In [18]:
import torch
import math
import time

In [19]:

def attention(query, key, value, mask):
    d_k = query.shape[-1]
    # Just apply the formula from the paper
    # (batch, h, seq_len, d_k) --> (batch, h, seq_len, seq_len)
    attention_scores = (query @ key.transpose(-2, -1)) / math.sqrt(d_k)
    if mask is not None:
        # Write a very low value (indicating -inf) to the positions where mask == 0
        attention_scores.masked_fill_(mask == 0, -1e9)
    attention_scores = attention_scores.softmax(dim=-1) # (batch, h, seq_len, seq_len) # Apply softmax
    return (attention_scores @ value)

def dilated_attention_singlehead(x, w_seq, r_seq):
    seq_length = x.shape[2]
    k = len(w_seq) # The number of combinations of segment lengths (w) and dilations (r)

    all_O = []
    all_s_i = []

    for param_index in range(k):
        w = w_seq[param_index]
        r = r_seq[param_index]

        all_O_hats = []

        for i in range(seq_length // w):
            segment_content = x[:, i * w : (i + 1) * w, :]

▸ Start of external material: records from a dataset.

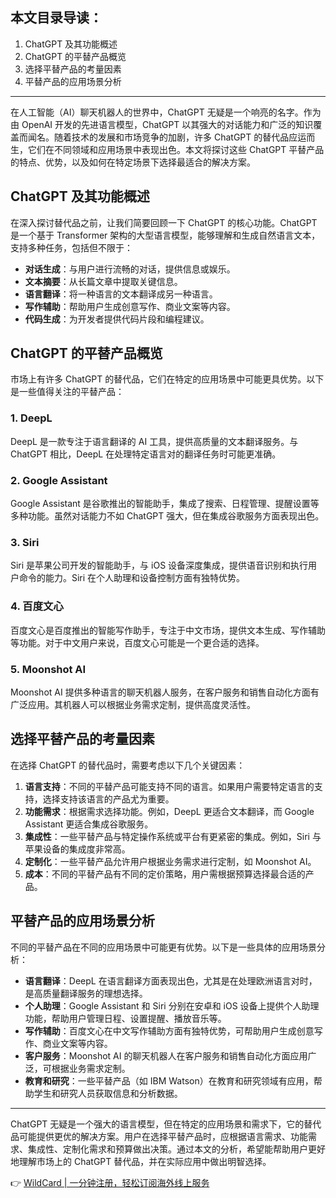 ## 本文目录导读：

1. ChatGPT 及其功能概述  
2. ChatGPT 的平替产品概览  
3. 选择平替产品的考量因素  
4. 平替产品的应用场景分析  

---

在人工智能（AI）聊天机器人的世界中，ChatGPT 无疑是一个响亮的名字。作为由 OpenAI 开发的先进语言模型，ChatGPT 以其强大的对话能力和广泛的知识覆盖而闻名。随着技术的发展和市场竞争的加剧，许多 ChatGPT 的替代品应运而生，它们在不同领域和应用场景中表现出色。本文将探讨这些 ChatGPT 平替产品的特点、优势，以及如何在特定场景下选择最适合的解决方案。

## ChatGPT 及其功能概述

在深入探讨替代品之前，让我们简要回顾一下 ChatGPT 的核心功能。ChatGPT 是一个基于 Transformer 架构的大型语言模型，能够理解和生成自然语言文本，支持多种任务，包括但不限于：

- **对话生成**：与用户进行流畅的对话，提供信息或娱乐。  
- **文本摘要**：从长篇文章中提取关键信息。  
- **语言翻译**：将一种语言的文本翻译成另一种语言。  
- **写作辅助**：帮助用户生成创意写作、商业文案等内容。  
- **代码生成**：为开发者提供代码片段和编程建议。  

## ChatGPT 的平替产品概览

市场上有许多 ChatGPT 的替代品，它们在特定的应用场景中可能更具优势。以下是一些值得关注的平替产品：

### 1. DeepL  
DeepL 是一款专注于语言翻译的 AI 工具，提供高质量的文本翻译服务。与 ChatGPT 相比，DeepL 在处理特定语言对的翻译任务时可能更准确。

### 2. Google Assistant  
Google Assistant 是谷歌推出的智能助手，集成了搜索、日程管理、提醒设置等多种功能。虽然对话能力不如 ChatGPT 强大，但在集成谷歌服务方面表现出色。

### 3. Siri  
Siri 是苹果公司开发的智能助手，与 iOS 设备深度集成，提供语音识别和执行用户命令的能力。Siri 在个人助理和设备控制方面有独特优势。

### 4. 百度文心  
百度文心是百度推出的智能写作助手，专注于中文市场，提供文本生成、写作辅助等功能。对于中文用户来说，百度文心可能是一个更合适的选择。

### 5. Moonshot AI  
Moonshot AI 提供多种语言的聊天机器人服务，在客户服务和销售自动化方面有广泛应用。其机器人可以根据业务需求定制，提供高度灵活性。

## 选择平替产品的考量因素

在选择 ChatGPT 的替代品时，需要考虑以下几个关键因素：

1. **语言支持**：不同的平替产品可能支持不同的语言。如果用户需要特定语言的支持，选择支持该语言的产品尤为重要。  
2. **功能需求**：根据需求选择功能。例如，DeepL 更适合文本翻译，而 Google Assistant 更适合集成谷歌服务。  
3. **集成性**：一些平替产品与特定操作系统或平台有更紧密的集成。例如，Siri 与苹果设备的集成度非常高。  
4. **定制化**：一些平替产品允许用户根据业务需求进行定制，如 Moonshot AI。  
5. **成本**：不同的平替产品有不同的定价策略，用户需根据预算选择最合适的产品。  

## 平替产品的应用场景分析

不同的平替产品在不同的应用场景中可能更有优势。以下是一些具体的应用场景分析：

- **语言翻译**：DeepL 在语言翻译方面表现出色，尤其是在处理欧洲语言对时，是高质量翻译服务的理想选择。  
- **个人助理**：Google Assistant 和 Siri 分别在安卓和 iOS 设备上提供个人助理功能，帮助用户管理日程、设置提醒、播放音乐等。  
- **写作辅助**：百度文心在中文写作辅助方面有独特优势，可帮助用户生成创意写作、商业文案等内容。  
- **客户服务**：Moonshot AI 的聊天机器人在客户服务和销售自动化方面应用广泛，可根据业务需求定制。  
- **教育和研究**：一些平替产品（如 IBM Watson）在教育和研究领域有应用，帮助学生和研究人员获取信息和分析数据。  

---

ChatGPT 无疑是一个强大的语言模型，但在特定的应用场景和需求下，它的替代品可能提供更优的解决方案。用户在选择平替产品时，应根据语言需求、功能需求、集成性、定制化需求和预算做出决策。通过本文的分析，希望能帮助用户更好地理解市场上的 ChatGPT 替代品，并在实际应用中做出明智选择。

👉 [WildCard | 一分钟注册，轻松订阅海外线上服务](https://bit.ly/bewildcard)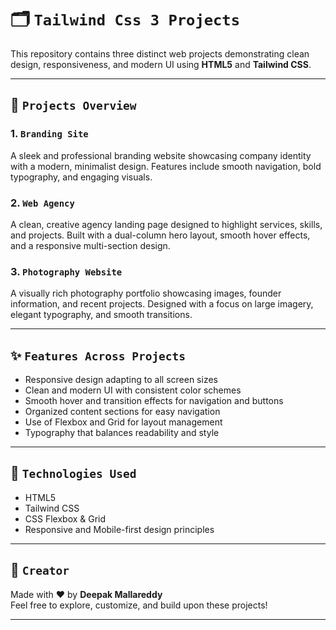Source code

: # 🗂️ `Tailwind Css 3 Projects`

This repository contains three distinct web projects demonstrating clean design, responsiveness, and modern UI using **HTML5** and **Tailwind CSS**.

---

## 📌 `Projects Overview`

### 1. `Branding Site  `
A sleek and professional branding website showcasing company identity with a modern, minimalist design. Features include smooth navigation, bold typography, and engaging visuals.

### 2. `Web Agency  `
A clean, creative agency landing page designed to highlight services, skills, and projects. Built with a dual-column hero layout, smooth hover effects, and a responsive multi-section design.

### 3. `Photography Website  `
A visually rich photography portfolio showcasing images, founder information, and recent projects. Designed with a focus on large imagery, elegant typography, and smooth transitions.

---

## ✨ `Features Across Projects`

- Responsive design adapting to all screen sizes  
- Clean and modern UI with consistent color schemes  
- Smooth hover and transition effects for navigation and buttons  
- Organized content sections for easy navigation  
- Use of Flexbox and Grid for layout management  
- Typography that balances readability and style  

---

## 🧱 `Technologies Used`

- HTML5  
- Tailwind CSS  
- CSS Flexbox & Grid  
- Responsive and Mobile-first design principles  

---

## 🙌 `Creator`

Made with ❤️ by **Deepak Mallareddy**  
Feel free to explore, customize, and build upon these projects!

---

            # Apply the dilation, by zeroing out every rth column
            mask = torch.zeros_like(segment_content)
            mask[:, ::r, :] = 1  
            segment_content = segment_content * mask

            query_tilde = segment_content
            key_tilde = segment_content
            value_tilde = segment_content
            
            O_tilde = query_tilde @ key_tilde.transpose(-1, -2)
            # Zero out out everything above the diagonal to make it causal
            mask = torch.tril(torch.ones_like(O_tilde), diagonal=0)
            O_tilde = O_tilde * mask
            O_tilde = torch.softmax(O_tilde, dim=-1)
            O_tilde = O_tilde @ value_tilde

            # Make all the columns for which column_index % r != 0 equal to 0
            # This is the same as the mask used in the paper
            mask = torch.zeros_like(O_tilde)
            mask[:, :, ::r] = 1
            o_hat = O_tilde * mask

            all_O_hats.append(o_hat)


        O = torch.cat(all_O_hats, dim=1)
        # According to the paper: "s_i" is the denominator of the attention softmax for O
        s_i = torch.sum(torch.exp(O)).item()
        all_O.append(O)
        all_s_i.append(s_i)

    sum_s_i = sum(all_s_i)
    alpha_i = [s_i / sum_s_i for s_i in all_s_i]
    sum_terms = [alpha_i[i] * all_O[i] for i in range(len(all_O))]
    # Sum all the tensors in sum_terms
    return sum(sum_terms)

In [21]:
#Shape: (batch_size, num_heads, seq_len, dim)


# embedding size
d_model = 1024

w_seq = [4, 8, 16, 32, 64, 128, 256, 512, 1024]
r_seq = [1, 2, 4, 8, 16, 32, 64, 128, 256]

# for test_index in range(len(seq_multipliers)):
seq_len = 1024
x = torch.rand(32, 1, seq_len, d_model).to(torch.float)

start_time = time.time()
# calculate the attention according to "Attention is all you need"
causal_mask = torch.tril(torch.ones(seq_len, seq_len), diagonal=0)
attn_normal = attention(x, x, x, causal_mask)
end_time = time.time()
print(f"Time taken for normal attention: {end_time - start_time:.2f} seconds")

start_time = time.time()
# calculate the dilated attention
attn_dilated = dilated_attention_singlehead(x, w_seq, r_seq)
assert attn_dilated.shape == x.shape
end_time = time.time()
print(f"Time taken for dilated attention: {end_time - start_time:.2f} seconds")



Time taken for normal attention: 0.27 seconds
Time taken for dilated attention: 19.45 seconds